Project

General

Profile

Actions

Bug #1192

closed

multi-client stall under heavy write load

Added by Jim Schutt almost 13 years ago. Updated almost 13 years ago.

Status:
Resolved
Priority:
Normal
Assignee:
Category:
OSD
Target version:
% Done:

0%

Source:
Tags:
Backport:
Regression:
Severity:
Reviewed:
Affected Versions:
ceph-qa-suite:
Pull request ID:
Crash signature (v1):
Crash signature (v2):

Description

I've been having trouble with Linux client stalls under heavy
write load. I think I've got the signature isolated. The
following logs were collected using the current stable branch
(commit f9e9490d77d), patched with a little extra debugging output.

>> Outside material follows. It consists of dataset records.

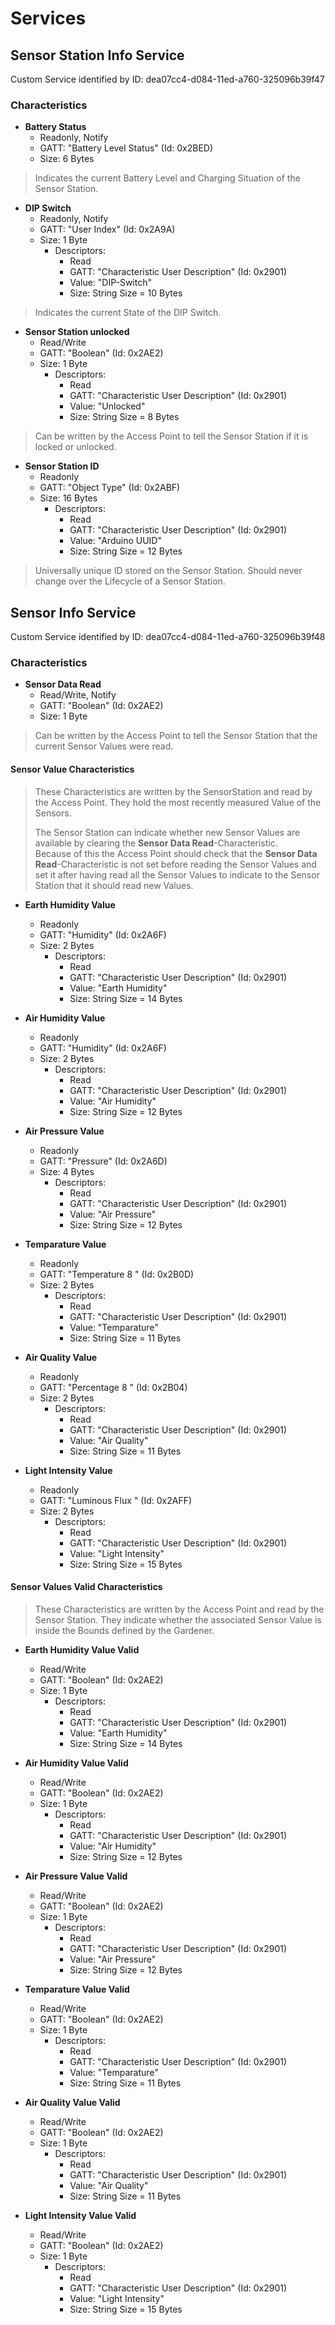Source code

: 
# Services

## Sensor Station Info Service

Custom Service identified by ID: dea07cc4-d084-11ed-a760-325096b39f47

### Characteristics 

- **Battery Status**
    - Readonly, Notify
    - GATT: "Battery Level Status" (Id: 0x2BED)
    - Size: 6 Bytes

> Indicates the current Battery Level and Charging Situation of the Sensor Station.

- **DIP Switch**
    - Readonly, Notify
    - GATT: "User Index" (Id: 0x2A9A)
    - Size: 1 Byte  
        - Descriptors:  
            - Read  
            - GATT: "Characteristic User Description" (Id: 0x2901)  
            - Value: "DIP-Switch"  
            - Size: String Size = 10 Bytes  

> Indicates the current State of the DIP Switch.

- **Sensor Station unlocked**
    - Read/Write
    - GATT: "Boolean" (Id: 0x2AE2)
    - Size: 1 Byte  
        - Descriptors:  
            - Read  
            - GATT: "Characteristic User Description" (Id: 0x2901)  
            - Value: "Unlocked"  
            - Size: String Size = 8 Bytes  

> Can be written by the Access Point to tell the Sensor Station 
> if it is locked or unlocked.

- **Sensor Station ID**
    - Readonly
    - GATT: "Object Type" (Id: 0x2ABF)
    - Size: 16 Bytes  
        - Descriptors:  
            - Read  
            - GATT: "Characteristic User Description" (Id: 0x2901)  
            - Value: "Arduino UUID"  
            - Size: String Size = 12 Bytes  

> Universally unique ID stored on the Sensor Station.
> Should never change over the Lifecycle of a Sensor Station. 

## Sensor Info Service

Custom Service identified by ID: dea07cc4-d084-11ed-a760-325096b39f48

### Characteristics

- **Sensor Data Read**
    - Read/Write, Notify
    - GATT: "Boolean" (Id: 0x2AE2)
    - Size: 1 Byte

> Can be written by the Access Point to tell the Sensor Station 
> that the current Sensor Values were read.

#### Sensor Value Characteristics

> These Characteristics are written by the SensorStation and read by the Access Point. 
> They hold the most recently measured Value of the Sensors.
>
> The Sensor Station can indicate whether new Sensor Values are available by clearing the **Sensor Data Read**-Characteristic.  
> Because of this the Access Point should check that the **Sensor Data Read**-Characteristic is not set before reading the Sensor 
> Values and set it after having read all the Sensor Values to indicate to the Sensor Station that it should read new Values.

- **Earth Humidity Value**
    - Readonly
    - GATT: "Humidity" (Id: 0x2A6F)
    - Size: 2 Bytes  
        - Descriptors:  
            - Read  
            - GATT: "Characteristic User Description" (Id: 0x2901)  
            - Value: "Earth Humidity"  
            - Size: String Size = 14 Bytes  

- **Air Humidity Value**
    - Readonly
    - GATT: "Humidity" (Id: 0x2A6F)
    - Size: 2 Bytes  
        - Descriptors:  
            - Read  
            - GATT: "Characteristic User Description" (Id: 0x2901)  
            - Value: "Air Humidity"  
            - Size: String Size = 12 Bytes  

- **Air Pressure Value**
    - Readonly
    - GATT: "Pressure" (Id: 0x2A6D)
    - Size: 4 Bytes  
        - Descriptors:  
            - Read  
            - GATT: "Characteristic User Description" (Id: 0x2901)  
            - Value: "Air Pressure"  
            - Size: String Size = 12 Bytes  

- **Temparature Value**
    - Readonly
    - GATT: "Temperature 8 " (Id: 0x2B0D)
    - Size: 2 Bytes  
        - Descriptors:  
            - Read  
            - GATT: "Characteristic User Description" (Id: 0x2901)  
            - Value: "Temparature"  
            - Size: String Size = 11 Bytes  

- **Air Quality Value**
    - Readonly
    - GATT: "Percentage 8 " (Id: 0x2B04)
    - Size: 2 Bytes  
        - Descriptors:  
            - Read  
            - GATT: "Characteristic User Description" (Id: 0x2901)  
            - Value: "Air Quality"  
            - Size: String Size = 11 Bytes  

- **Light Intensity Value**
    - Readonly
    - GATT: "Luminous Flux " (Id: 0x2AFF)
    - Size: 2 Bytes  
        - Descriptors:  
            - Read  
            - GATT: "Characteristic User Description" (Id: 0x2901)  
            - Value: "Light Intensity"  
            - Size: String Size = 15 Bytes  

#### Sensor Values Valid Characteristics

> These Characteristics are written by the Access Point and read by the Sensor Station.
> They indicate whether the associated Sensor Value is inside the Bounds defined by the Gardener.

- **Earth Humidity Value Valid**
    - Read/Write
    - GATT: "Boolean" (Id: 0x2AE2)
    - Size: 1 Byte  
        - Descriptors:  
            - Read  
            - GATT: "Characteristic User Description" (Id: 0x2901)  
            - Value: "Earth Humidity"  
            - Size: String Size = 14 Bytes  

- **Air Humidity Value Valid**
    - Read/Write
    - GATT: "Boolean" (Id: 0x2AE2)
    - Size: 1 Byte  
        - Descriptors:  
            - Read  
            - GATT: "Characteristic User Description" (Id: 0x2901)  
            - Value: "Air Humidity"  
            - Size: String Size = 12 Bytes  

- **Air Pressure Value Valid**
    - Read/Write
    - GATT: "Boolean" (Id: 0x2AE2)
    - Size: 1 Byte  
        - Descriptors:  
            - Read  
            - GATT: "Characteristic User Description" (Id: 0x2901)  
            - Value: "Air Pressure"  
            - Size: String Size = 12 Bytes  

- **Temparature Value Valid**
    - Read/Write
    - GATT: "Boolean" (Id: 0x2AE2)
    - Size: 1 Byte  
        - Descriptors:  
            - Read  
            - GATT: "Characteristic User Description" (Id: 0x2901)  
            - Value: "Temparature"  
            - Size: String Size = 11 Bytes  

- **Air Quality Value Valid**
    - Read/Write
    - GATT: "Boolean" (Id: 0x2AE2)
    - Size: 1 Byte  
        - Descriptors:  
            - Read  
            - GATT: "Characteristic User Description" (Id: 0x2901)  
            - Value: "Air Quality"  
            - Size: String Size = 11 Bytes  

- **Light Intensity Value Valid**
    - Read/Write
    - GATT: "Boolean" (Id: 0x2AE2)
    - Size: 1 Byte  
        - Descriptors:  
            - Read  
            - GATT: "Characteristic User Description" (Id: 0x2901)  
            - Value: "Light Intensity"  
            - Size: String Size = 15 Bytes  

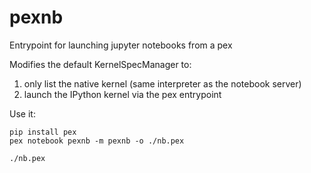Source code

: # pexnb

Entrypoint for launching jupyter notebooks from a pex

Modifies the default KernelSpecManager to:

1. only list the native kernel (same interpreter as the notebook server)
2. launch the IPython kernel via the pex entrypoint

Use it:

    pip install pex
    pex notebook pexnb -m pexnb -o ./nb.pex

    ./nb.pex
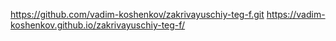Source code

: https://github.com/vadim-koshenkov/zakrivayuschiy-teg-f.git
https://vadim-koshenkov.github.io/zakrivayuschiy-teg-f/
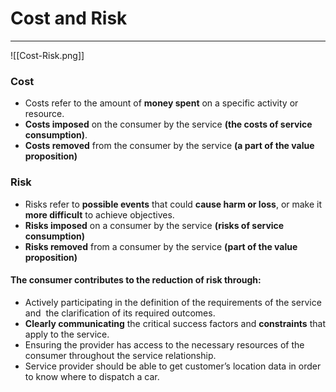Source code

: # Cost and Risk
 ---

![[Cost-Risk.png]]

### Cost 
- Costs refer to the amount of **money spent** on a specific activity or resource. 
- **Costs imposed** on the consumer by the service **(the costs of service consumption)**. 
- **Costs removed** from the consumer by the service **(a part of the value proposition)** 

### Risk 
 - Risks refer to **possible events** that could **cause harm or loss**, or make it **more difficult** to achieve objectives.
- **Risks imposed** on a consumer by the service **(risks of service consumption)**
- **Risks removed** from a consumer by the service **(part of the value proposition)**


#### The consumer contributes to the reduction of risk through:
- Actively participating in the definition of the requirements of the service and  the clarification of its required outcomes.
- **Clearly communicating** the critical success factors and **constraints** that apply to the service.
- Ensuring the provider has access to the necessary resources of the consumer throughout the service relationship.
- Service provider should be able to get customer’s location data in order to know where to dispatch a car.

This was with 64 clients against 48 OSDs, with 4 OSDs/server.

When this type of stall happens, multiple clients each have at least
one request that they retry forever. or until I get tired of waiting.
Each of these requests are directed to the same OSD.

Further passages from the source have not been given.